Qualifying requires specific ASVAB line scores. Our ASVAB study guide covers what to target and how to prepare.

Job Role

3N0X6 Public Affairs Airmen plan, produce, and distribute communications content on behalf of the Air Force. They write news releases, shoot still and video imagery, produce broadcast segments, manage social media platforms, and serve as the primary liaison between Air Force commanders and media organizations. At deployed locations, they document combat and humanitarian operations. Stateside, they run installation newspapers, TV stations, and public affairs offices that respond to media inquiries around the clock.

The day-to-day work spans three disciplines that every 3N0X6 Airman trains in before specializing at their unit.

Writing and Media Relations

Airmen in this track draft news releases, develop talking points for commanders, and coordinate interviews with civilian reporters. They monitor local and national coverage of their installation, brief leadership on press activity, and respond to Freedom of Information Act requests. Strong deadline writing and comfort with being grilled by a journalist are both job requirements, not optional.

Broadcast and Radio/TV Production

American Forces Radio and Television Service (AFRTS) detachments operate at bases worldwide, and 3N0X6 Airmen staff them. Tasks include anchoring news segments, producing radio programs, editing video packages, and operating studio equipment. Voice auditions are required during the accession process. This track is not open to candidates who can’t meet broadcast speech standards.

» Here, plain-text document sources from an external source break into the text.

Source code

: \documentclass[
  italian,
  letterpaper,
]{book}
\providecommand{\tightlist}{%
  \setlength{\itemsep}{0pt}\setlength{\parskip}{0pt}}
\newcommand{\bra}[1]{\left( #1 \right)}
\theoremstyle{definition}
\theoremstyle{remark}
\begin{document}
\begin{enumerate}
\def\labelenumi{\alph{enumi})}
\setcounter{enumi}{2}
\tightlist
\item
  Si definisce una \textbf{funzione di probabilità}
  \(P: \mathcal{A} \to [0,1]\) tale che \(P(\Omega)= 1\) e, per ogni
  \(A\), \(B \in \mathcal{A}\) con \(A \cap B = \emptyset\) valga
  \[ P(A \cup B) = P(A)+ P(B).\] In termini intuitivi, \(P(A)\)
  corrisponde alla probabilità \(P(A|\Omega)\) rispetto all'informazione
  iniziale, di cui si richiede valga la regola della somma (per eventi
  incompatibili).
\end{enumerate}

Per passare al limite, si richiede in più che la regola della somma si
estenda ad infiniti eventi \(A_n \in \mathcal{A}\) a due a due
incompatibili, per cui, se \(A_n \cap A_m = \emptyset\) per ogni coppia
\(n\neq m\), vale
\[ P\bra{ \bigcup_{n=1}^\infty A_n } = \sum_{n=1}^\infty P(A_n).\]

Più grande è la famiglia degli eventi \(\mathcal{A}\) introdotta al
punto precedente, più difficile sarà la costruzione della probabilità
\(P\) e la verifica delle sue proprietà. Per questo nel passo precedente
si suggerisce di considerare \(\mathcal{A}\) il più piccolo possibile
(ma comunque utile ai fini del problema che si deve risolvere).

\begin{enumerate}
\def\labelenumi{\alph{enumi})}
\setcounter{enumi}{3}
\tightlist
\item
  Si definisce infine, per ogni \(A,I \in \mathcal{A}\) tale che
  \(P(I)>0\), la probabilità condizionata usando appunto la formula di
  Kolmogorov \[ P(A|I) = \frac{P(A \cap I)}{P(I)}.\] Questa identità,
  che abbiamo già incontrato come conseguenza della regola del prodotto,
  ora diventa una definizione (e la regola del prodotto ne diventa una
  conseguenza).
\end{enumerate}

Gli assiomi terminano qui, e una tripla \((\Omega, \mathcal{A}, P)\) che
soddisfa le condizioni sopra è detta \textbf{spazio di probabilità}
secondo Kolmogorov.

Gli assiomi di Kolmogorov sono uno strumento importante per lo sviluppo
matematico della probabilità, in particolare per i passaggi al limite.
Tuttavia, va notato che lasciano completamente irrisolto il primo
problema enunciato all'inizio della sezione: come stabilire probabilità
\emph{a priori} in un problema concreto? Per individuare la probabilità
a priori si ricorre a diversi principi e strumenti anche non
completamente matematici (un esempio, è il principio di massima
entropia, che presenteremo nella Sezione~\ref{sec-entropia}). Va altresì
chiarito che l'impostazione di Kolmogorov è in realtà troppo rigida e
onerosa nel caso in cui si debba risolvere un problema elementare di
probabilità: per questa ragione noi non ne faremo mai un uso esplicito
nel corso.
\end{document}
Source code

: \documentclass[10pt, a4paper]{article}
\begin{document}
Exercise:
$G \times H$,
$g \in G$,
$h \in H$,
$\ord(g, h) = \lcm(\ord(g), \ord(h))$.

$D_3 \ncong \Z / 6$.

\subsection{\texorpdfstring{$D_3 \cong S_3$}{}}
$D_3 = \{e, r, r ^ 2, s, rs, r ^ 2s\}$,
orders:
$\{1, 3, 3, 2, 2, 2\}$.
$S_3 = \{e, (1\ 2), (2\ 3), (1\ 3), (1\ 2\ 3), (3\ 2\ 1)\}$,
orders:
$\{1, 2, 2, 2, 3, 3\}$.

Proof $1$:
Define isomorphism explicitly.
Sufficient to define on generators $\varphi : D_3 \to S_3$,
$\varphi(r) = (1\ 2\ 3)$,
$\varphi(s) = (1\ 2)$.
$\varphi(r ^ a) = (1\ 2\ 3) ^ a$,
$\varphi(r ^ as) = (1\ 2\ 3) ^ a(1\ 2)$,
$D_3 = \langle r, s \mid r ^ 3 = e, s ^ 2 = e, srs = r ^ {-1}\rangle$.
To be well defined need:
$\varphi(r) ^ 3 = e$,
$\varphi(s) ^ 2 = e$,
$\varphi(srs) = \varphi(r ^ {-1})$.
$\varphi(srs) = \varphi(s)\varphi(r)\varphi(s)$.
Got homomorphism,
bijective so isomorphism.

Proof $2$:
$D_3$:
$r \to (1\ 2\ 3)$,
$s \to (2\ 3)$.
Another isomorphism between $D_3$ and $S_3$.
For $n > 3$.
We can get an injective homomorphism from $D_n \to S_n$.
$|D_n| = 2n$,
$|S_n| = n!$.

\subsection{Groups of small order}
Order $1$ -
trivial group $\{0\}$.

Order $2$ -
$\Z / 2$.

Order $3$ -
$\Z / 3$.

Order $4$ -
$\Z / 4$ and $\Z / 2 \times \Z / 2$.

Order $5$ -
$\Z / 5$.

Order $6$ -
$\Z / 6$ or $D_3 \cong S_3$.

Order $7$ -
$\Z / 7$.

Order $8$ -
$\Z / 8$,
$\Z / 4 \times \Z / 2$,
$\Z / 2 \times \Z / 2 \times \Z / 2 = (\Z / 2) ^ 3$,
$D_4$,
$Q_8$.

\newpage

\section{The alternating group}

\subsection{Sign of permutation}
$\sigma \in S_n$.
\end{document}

Visual Information and Photography

Still and video documentation of Air Force operations falls to this track. Airmen shoot unit exercises, official ceremonies, congressional visits, and combat operations when deployed. Their imagery feeds Air Force news outlets, Defense Visual Information Distribution Service (DVIDS), and national media pools. Combat camera assignments within this track are among the most demanding and most sought-after positions in the career field.

AFSC Codes and Shredouts

The 3N0X6 code replaced three legacy codes in 2020: 3N0X1 (Public Affairs writer), 3N0X2 (Broadcast Journalist), and 3N0X5 (Photojournalist). All Airmen now enter under the single 3N0X6 designation. Skill level suffixes follow standard Air Force progression: 3N031 (Apprentice), 3N051 (Journeyman), 3N071 (Craftsman), and 3N091 (Superintendent).

Salary

Base pay is set by rank and years of service, and it applies uniformly across all Air Force career fields. These are 2026 DFAS rates.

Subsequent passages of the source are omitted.